***The Official Starfield Thread*** (As endorsed by TNA)

I'm baffled by how poor the performance is. I started playing Cyberpunk 2077 again last night; max settings, looks amazing, runs perfectly. Starfield on the other hand, looks dreadful, and runs poorly; fps drops to sub 40 in some areas. Meh, 160hrs, so at least I've got my money worth.
Yeah agreed and going to a system like Deimos is when it's worse, it's like the game is trying to render the whole universe but I'm just in the space station not even looking out of the window. Creation Engine 2 is a hot pile of garbage if this is the end result. Occasionally I get to a place where it looks really good - and those are the clips you see in the trailer!

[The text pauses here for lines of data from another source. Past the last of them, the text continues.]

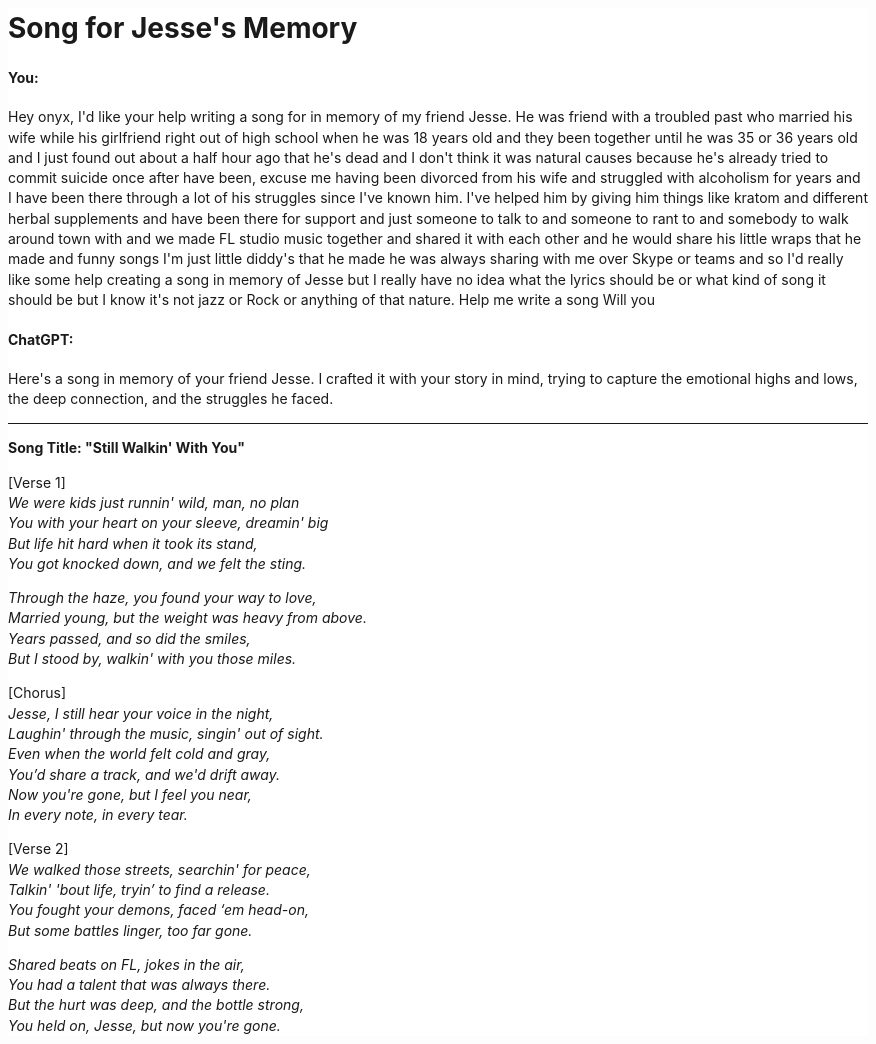 # Song for Jesse's Memory

#### You:
Hey onyx, I'd like your help writing a song for in memory of my friend Jesse. He was friend with a troubled past who married his wife while his girlfriend right out of high school when he was 18 years old and they been together until he was 35 or 36 years old and I just found out about a half hour ago that he's dead and I don't think it was natural causes because he's already tried to commit suicide once after have been, excuse me having been divorced from his wife and struggled with alcoholism for years and I have been there through a lot of his struggles since I've known him. I've helped him by giving him things like kratom and different herbal supplements and have been there for support and just someone to talk to and someone to rant to and somebody to walk around town with and we made FL studio music together and shared it with each other and he would share his little wraps that he made and funny songs I'm just little diddy's that he made he was always sharing with me over Skype or teams and so I'd really like some help creating a song in memory of Jesse but I really have no idea what the lyrics should be or what kind of song it should be but I know it's not jazz or Rock or anything of that nature. Help me write a song Will you

#### ChatGPT:
Here's a song in memory of your friend Jesse. I crafted it with your story in mind, trying to capture the emotional highs and lows, the deep connection, and the struggles he faced.

---

**Song Title: "Still Walkin' With You"**

\[Verse 1]\
*We were kids just runnin' wild, man, no plan*\
*You with your heart on your sleeve, dreamin' big*\
*But life hit hard when it took its stand,*\
*You got knocked down, and we felt the sting.*

*Through the haze, you found your way to love,*\
*Married young, but the weight was heavy from above.*\
*Years passed, and so did the smiles,*\
*But I stood by, walkin' with you those miles.*

\[Chorus]\
*Jesse, I still hear your voice in the night,*\
*Laughin' through the music, singin' out of sight.*\
*Even when the world felt cold and gray,*\
*You’d share a track, and we'd drift away.*\
*Now you're gone, but I feel you near,*\
*In every note, in every tear.*

\[Verse 2]\
*We walked those streets, searchin' for peace,*\
*Talkin' 'bout life, tryin’ to find a release.*\
*You fought your demons, faced ‘em head-on,*\
*But some battles linger, too far gone.*

*Shared beats on FL, jokes in the air,*\
*You had a talent that was always there.*\
*But the hurt was deep, and the bottle strong,*\
*You held on, Jesse, but now you're gone.*
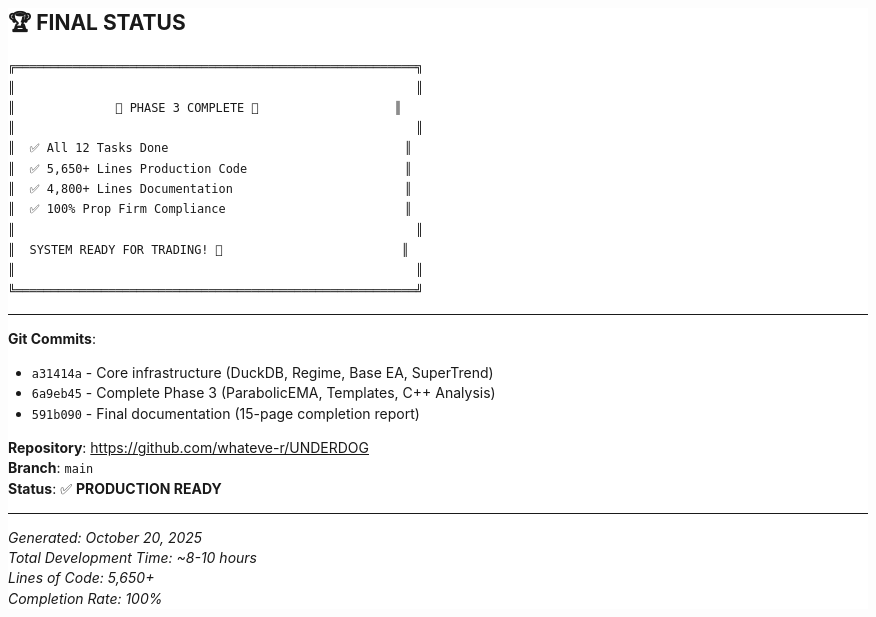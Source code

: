 
## 🏆 FINAL STATUS

```
╔════════════════════════════════════════════════════════╗
║                                                        ║
║              🎉 PHASE 3 COMPLETE 🎉                   ║
║                                                        ║
║  ✅ All 12 Tasks Done                                 ║
║  ✅ 5,650+ Lines Production Code                      ║
║  ✅ 4,800+ Lines Documentation                        ║
║  ✅ 100% Prop Firm Compliance                         ║
║                                                        ║
║  SYSTEM READY FOR TRADING! 🚀                         ║
║                                                        ║
╚════════════════════════════════════════════════════════╝
```

---

**Git Commits**:
- `a31414a` - Core infrastructure (DuckDB, Regime, Base EA, SuperTrend)
- `6a9eb45` - Complete Phase 3 (ParabolicEMA, Templates, C++ Analysis)
- `591b090` - Final documentation (15-page completion report)

**Repository**: https://github.com/whateve-r/UNDERDOG  
**Branch**: `main`  
**Status**: ✅ **PRODUCTION READY**

---

*Generated: October 20, 2025*  
*Total Development Time: ~8-10 hours*  
*Lines of Code: 5,650+*  
*Completion Rate: 100%*
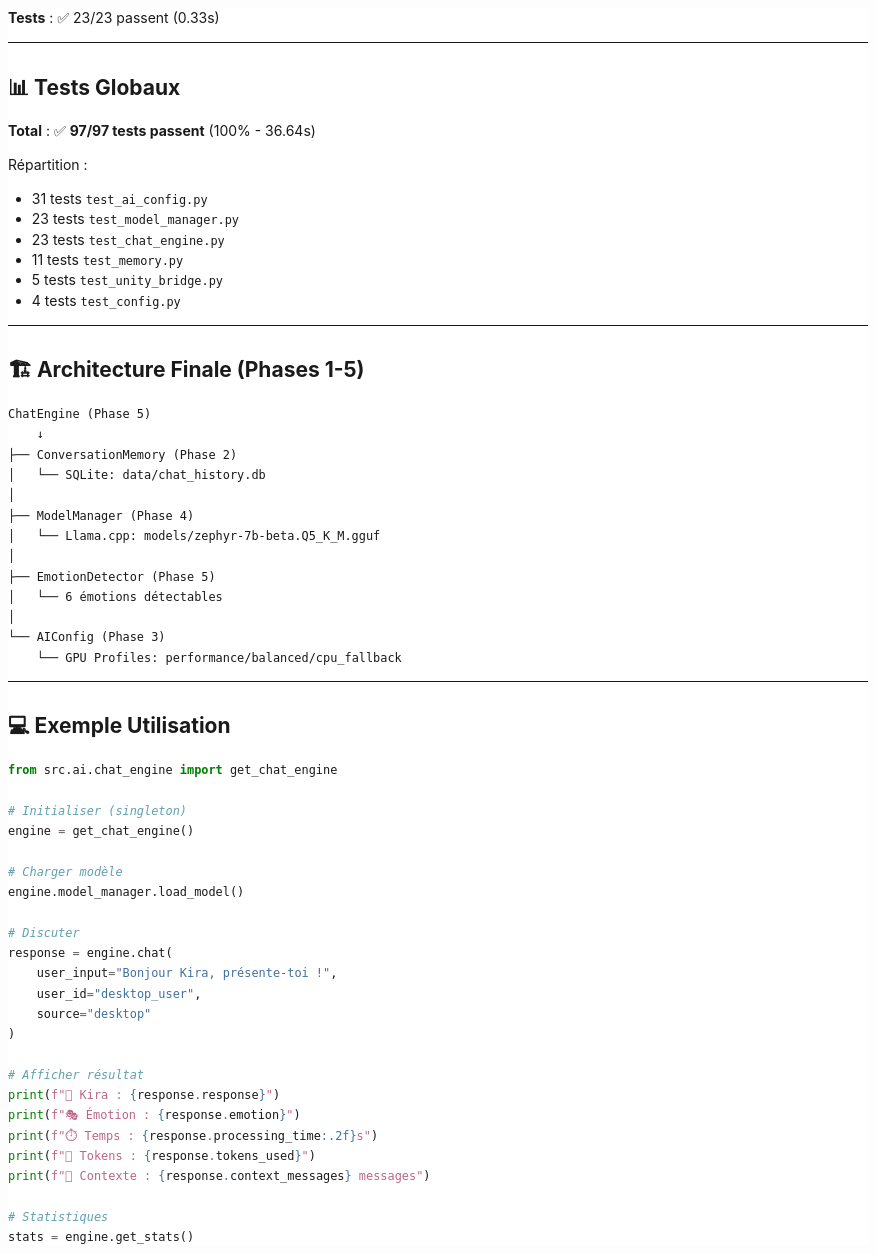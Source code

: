 **Tests** : ✅ 23/23 passent (0.33s)

---

## 📊 Tests Globaux

**Total** : ✅ **97/97 tests passent** (100% - 36.64s)

Répartition :
- 31 tests `test_ai_config.py`
- 23 tests `test_model_manager.py`
- 23 tests `test_chat_engine.py`
- 11 tests `test_memory.py`
- 5 tests `test_unity_bridge.py`
- 4 tests `test_config.py`

---

## 🏗️ Architecture Finale (Phases 1-5)

```
ChatEngine (Phase 5)
    ↓
├── ConversationMemory (Phase 2)
│   └── SQLite: data/chat_history.db
│
├── ModelManager (Phase 4)
│   └── Llama.cpp: models/zephyr-7b-beta.Q5_K_M.gguf
│
├── EmotionDetector (Phase 5)
│   └── 6 émotions détectables
│
└── AIConfig (Phase 3)
    └── GPU Profiles: performance/balanced/cpu_fallback
```

---

## 💻 Exemple Utilisation

```python
from src.ai.chat_engine import get_chat_engine

# Initialiser (singleton)
engine = get_chat_engine()

# Charger modèle
engine.model_manager.load_model()

# Discuter
response = engine.chat(
    user_input="Bonjour Kira, présente-toi !",
    user_id="desktop_user",
    source="desktop"
)

# Afficher résultat
print(f"🤖 Kira : {response.response}")
print(f"🎭 Émotion : {response.emotion}")
print(f"⏱️ Temps : {response.processing_time:.2f}s")
print(f"📝 Tokens : {response.tokens_used}")
print(f"🧠 Contexte : {response.context_messages} messages")

# Statistiques
stats = engine.get_stats()
```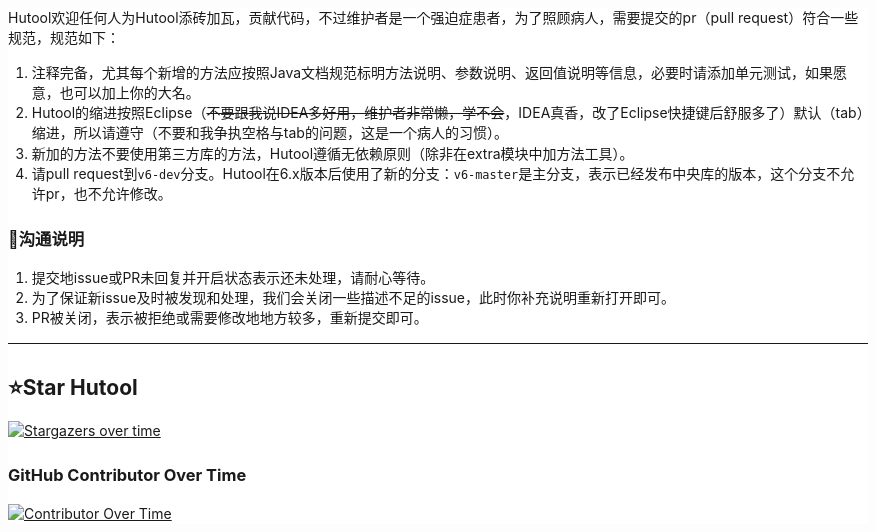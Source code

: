 Hutool欢迎任何人为Hutool添砖加瓦，贡献代码，不过维护者是一个强迫症患者，为了照顾病人，需要提交的pr（pull request）符合一些规范，规范如下：

1. 注释完备，尤其每个新增的方法应按照Java文档规范标明方法说明、参数说明、返回值说明等信息，必要时请添加单元测试，如果愿意，也可以加上你的大名。
2. Hutool的缩进按照Eclipse（~~不要跟我说IDEA多好用，维护者非常懒，学不会~~，IDEA真香，改了Eclipse快捷键后舒服多了）默认（tab）缩进，所以请遵守（不要和我争执空格与tab的问题，这是一个病人的习惯）。
3. 新加的方法不要使用第三方库的方法，Hutool遵循无依赖原则（除非在extra模块中加方法工具）。
4. 请pull request到`v6-dev`分支。Hutool在6.x版本后使用了新的分支：`v6-master`是主分支，表示已经发布中央库的版本，这个分支不允许pr，也不允许修改。

### 💞沟通说明

1. 提交地issue或PR未回复并开启状态表示还未处理，请耐心等待。
2. 为了保证新issue及时被发现和处理，我们会关闭一些描述不足的issue，此时你补充说明重新打开即可。
3. PR被关闭，表示被拒绝或需要修改地地方较多，重新提交即可。

-------------------------------------------------------------------------------

## ⭐Star Hutool

[![Stargazers over time](https://starchart.cc/dromara/hutool.svg)](https://starchart.cc/dromara/hutool)

### GitHub Contributor Over Time
[![Contributor Over Time](https://contributor-overtime-api.git-contributor.com/contributors-svg?chart=contributorOverTime&repo=dromara/hutool)](https://git-contributor.com?chart=contributorOverTime&repo=dromara/hutool)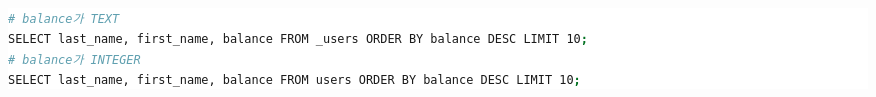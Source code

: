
 ```bash
# balance가 TEXT
SELECT last_name, first_name, balance FROM _users ORDER BY balance DESC LIMIT 10;
# balance가 INTEGER
SELECT last_name, first_name, balance FROM users ORDER BY balance DESC LIMIT 10;
```



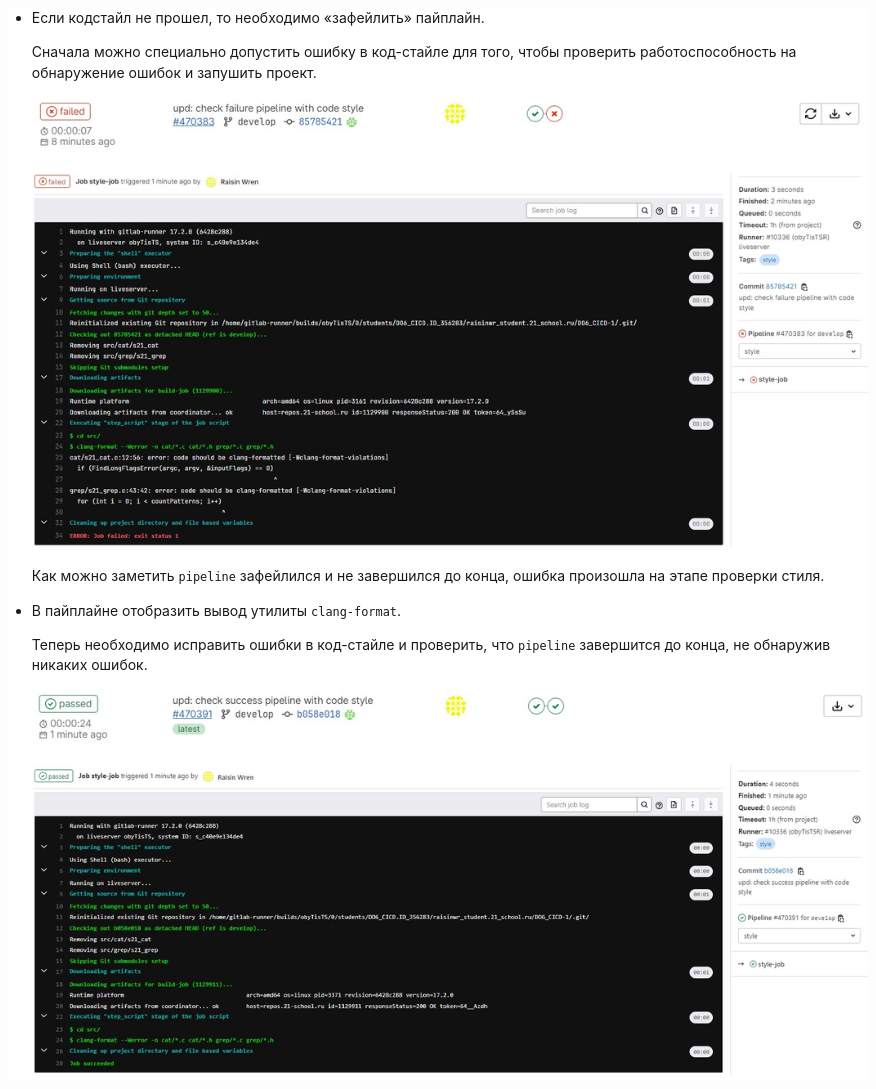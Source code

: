 - Если кодстайл не прошел, то необходимо «зафейлить» пайплайн.

	Сначала можно специально допустить ошибку в код-стайле для того, чтобы проверить работоспособность на обнаружение ошибок и запушить проект.

	![Check Pipeline Code Style](./images/part_3/check_pipeline_code_style.jpg)

	![Check Job Code Style](./images/part_3/check_job_code_style.jpg)

	Как можно заметить `pipeline` зафейлился и не завершился до конца, ошибка произошла на этапе проверки стиля.

- В пайплайне отобразить вывод утилиты `clang-format`.

	Теперь необходимо исправить ошибки в код-стайле и проверить, что `pipeline` завершится до конца, не обнаружив никаких ошибок.

	![Check Pipeline Code Style Success](./images/part_3/check_pipeline_code_style_success.jpg)

	![Check Job Code Style Success](./images/part_3/check_job_code_style_success.jpg)
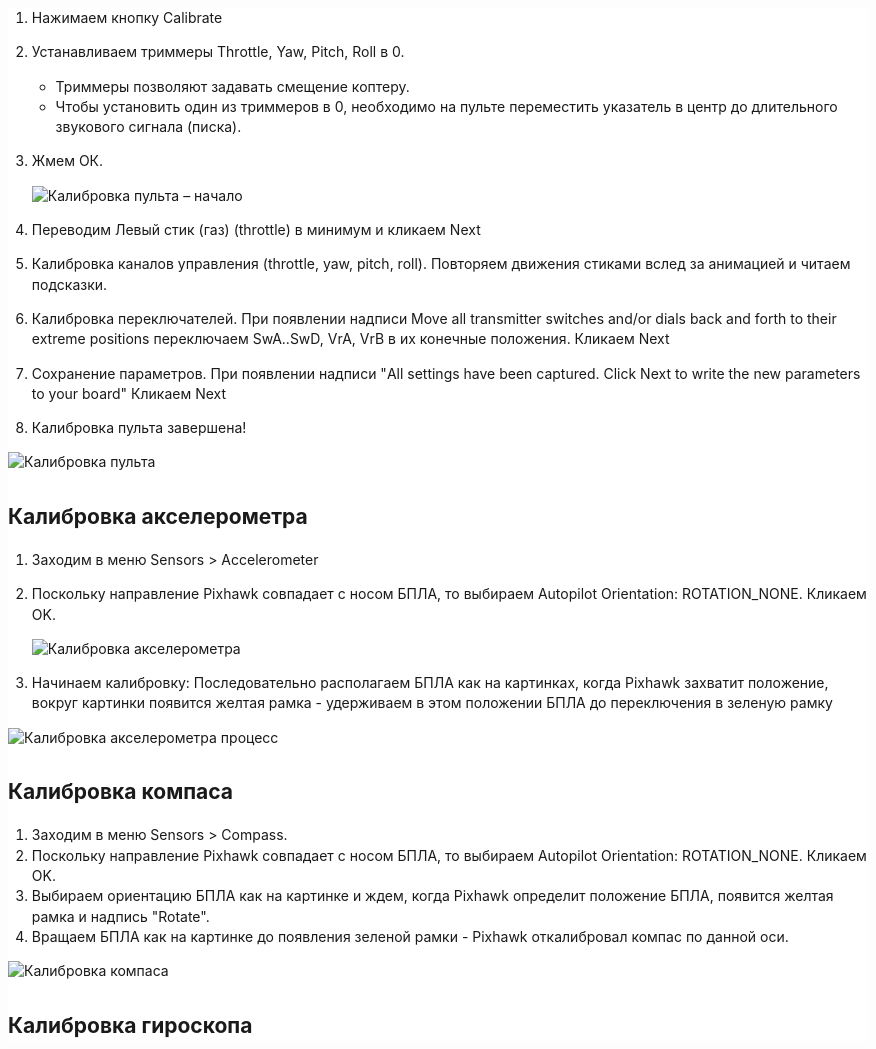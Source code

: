1. Нажимаем кнопку Calibrate
2. Устанавливаем триммеры Throttle, Yaw, Pitch, Roll в 0.
   * Триммеры позволяют задавать смещение коптеру.
   * Чтобы установить один из триммеров в 0, необходимо на пульте переместить указатель в центр до длительного звукового сигнала (писка).
3. Жмем ОК.

    ![Калибровка пульта – начало](../assets/calibrateViewStart.jpg)

4. Переводим Левый стик (газ) (throttle) в минимум и кликаем Next
5. Калибровка каналов управления (throttle, yaw, pitch, roll).
 Повторяем движения стиками вслед за анимацией и читаем подсказки.
6. Калибровка переключателей.
 При появлении надписи Move all transmitter switches and/or dials back and forth to their extreme positions переключаем SwA..SwD, VrA,   VrB в их конечные положения.
 Кликаем Next
7. Сохранение параметров.
 При появлении надписи "All settings have been captured. Click Next to write the new parameters to your board"
  Кликаем Next

8. Калибровка пульта завершена!

![Калибровка пульта](../assets/calibrateView.jpg)

## Калибровка акселерометра

1. Заходим в меню Sensors > Accelerometer
2. Поскольку направление Pixhawk совпадает с носом БПЛА, то выбираем Autopilot Orientation: ROTATION_NONE. Кликаем OK.

   ![Калибровка акселерометра](../assets/calibrateaxcelstart.jpg)

3. Начинаем калибровку:
   Последовательно располагаем БПЛА как на картинках, когда Pixhawk захватит положение, вокруг картинки появится желтая рамка - удерживаем в этом положении БПЛА до переключения в зеленую рамку

![Калибровка акселерометра процесс](../assets/calibrateaxcel.jpg)

## Калибровка компаса

1. Заходим в меню Sensors > Compass.
2. Поскольку направление Pixhawk совпадает с носом БПЛА, то выбираем Autopilot Orientation: ROTATION_NONE. Кликаем OK.
3. Выбираем ориентацию БПЛА как на картинке и ждем, когда Pixhawk определит положение БПЛА, появится желтая рамка и надпись "Rotate".
4. Вращаем БПЛА как на картинке до появления зеленой рамки - Pixhawk откалибровал компас по данной оси.

![Калибровка компаса](../assets/calibratecompass.jpg)

## Калибровка гироскопа
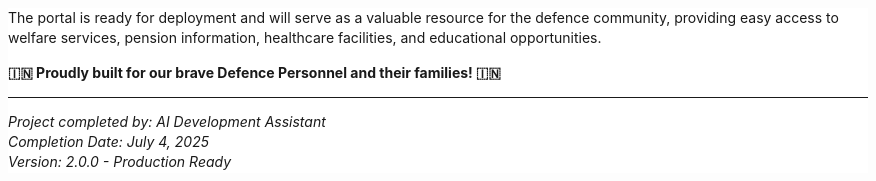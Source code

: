 The portal is ready for deployment and will serve as a valuable resource for the defence community, providing easy access to welfare services, pension information, healthcare facilities, and educational opportunities.

**🇮🇳 Proudly built for our brave Defence Personnel and their families! 🇮🇳**

---

*Project completed by: AI Development Assistant*  
*Completion Date: July 4, 2025*  
*Version: 2.0.0 - Production Ready*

Whereas RDR2/The Divison looked amazing basically all of the time.

Half my game time has been trying to get habs and ships how I want them, downside is that I'm not leveling up while doing that. 297 hours(!), level 83 I think. It's funny that Steam reviews has players with 100+ hours but don't recommend it and I'd be the same - it's not worth £60 in its current form. But then again I have played it a lot and keep coming back to it :) If the game ran better that would be something. And I want full path-tracing, that'll never happen, only via mods :)

I wonder what are they are up to? Just seems poor from such a big and experienced team that now has M$.

Not sure how well it's been selling, I assume well, yes I've been wondering this myself. DLSS is a basic one, maybe their DLSS runs worse than the mod DLSS :)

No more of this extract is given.